They write and illustrate stories in their lesson books, bringing their left brain’s burgeoning knowledge of phonics together with the right brain’s need for context and seeing the whole.  The class teacher works through movement, image, and language to help build memory, reflection, and comprehension. 

Dictations and games secure the neural pathways for writing and reading.  The teacher chooses among a plethora of beautifully illustrated class readers to satisfy the aesthetic sense and to give practice reading good stories.

Eurythmy, class plays, the learning of an instrument, along with the contrasting melodies of Spanish and German help to solidify the English language arts throughout the grades. 

For a long time, debates about early literacy instruction fell into two camps:  Either proponents emphasized a phonics-based approach where students learned the code first, or a whole-language approach where students were taught to associate and decode words based on prior knowledge and experience.  
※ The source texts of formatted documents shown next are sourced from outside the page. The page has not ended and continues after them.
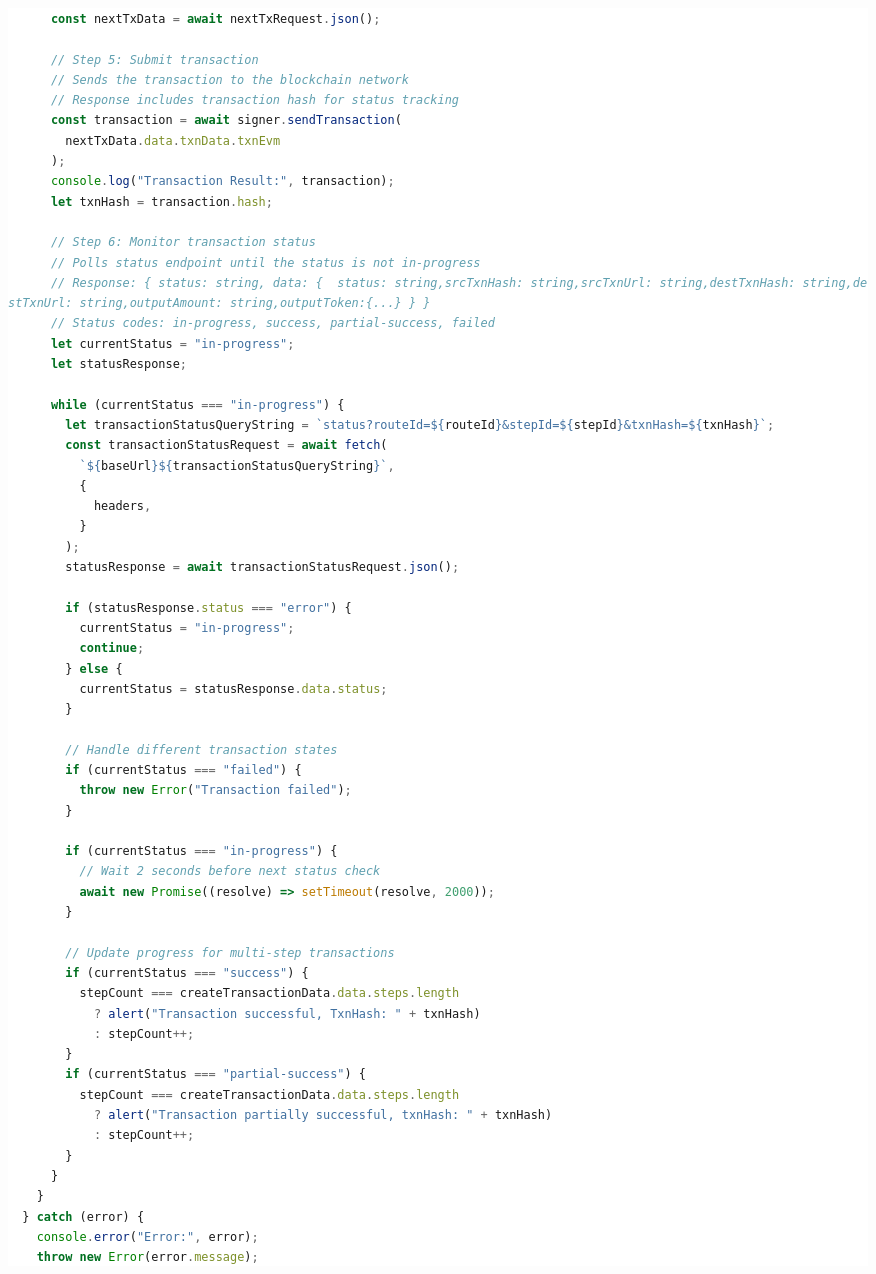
 ```javascript
      const nextTxData = await nextTxRequest.json();

      // Step 5: Submit transaction
      // Sends the transaction to the blockchain network
      // Response includes transaction hash for status tracking
      const transaction = await signer.sendTransaction(
        nextTxData.data.txnData.txnEvm
      );
      console.log("Transaction Result:", transaction);
      let txnHash = transaction.hash;

      // Step 6: Monitor transaction status
      // Polls status endpoint until the status is not in-progress
      // Response: { status: string, data: {  status: string,srcTxnHash: string,srcTxnUrl: string,destTxnHash: string,destTxnUrl: string,outputAmount: string,outputToken:{...} } }
      // Status codes: in-progress, success, partial-success, failed
      let currentStatus = "in-progress";
      let statusResponse;

      while (currentStatus === "in-progress") {
        let transactionStatusQueryString = `status?routeId=${routeId}&stepId=${stepId}&txnHash=${txnHash}`;
        const transactionStatusRequest = await fetch(
          `${baseUrl}${transactionStatusQueryString}`,
          {
            headers,
          }
        );
        statusResponse = await transactionStatusRequest.json();

        if (statusResponse.status === "error") {
          currentStatus = "in-progress";
          continue;
        } else {
          currentStatus = statusResponse.data.status;
        }

        // Handle different transaction states
        if (currentStatus === "failed") {
          throw new Error("Transaction failed");
        }

        if (currentStatus === "in-progress") {
          // Wait 2 seconds before next status check
          await new Promise((resolve) => setTimeout(resolve, 2000));
        }

        // Update progress for multi-step transactions
        if (currentStatus === "success") {
          stepCount === createTransactionData.data.steps.length
            ? alert("Transaction successful, TxnHash: " + txnHash)
            : stepCount++;
        }
        if (currentStatus === "partial-success") {
          stepCount === createTransactionData.data.steps.length
            ? alert("Transaction partially successful, txnHash: " + txnHash)
            : stepCount++;
        }
      }
    }
  } catch (error) {
    console.error("Error:", error);
    throw new Error(error.message);
```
Generation after generation, the pendulum has swung one way or another, but more recent research has confirmed that a balanced literacy approach is much more effective.  Phonics-based instruction, combined with authentic and consistent literacy opportunities seems to be the best recipe for building competent writers and readers. 

The Waldorf approach to literacy includes such a balanced approach – but so much more. 

Our attention to immersion in authentic play; our focus on healthy development of movement; and our emphasis on the aesthetic and social aspects of the language arts help assure the effectiveness of our developmental approach.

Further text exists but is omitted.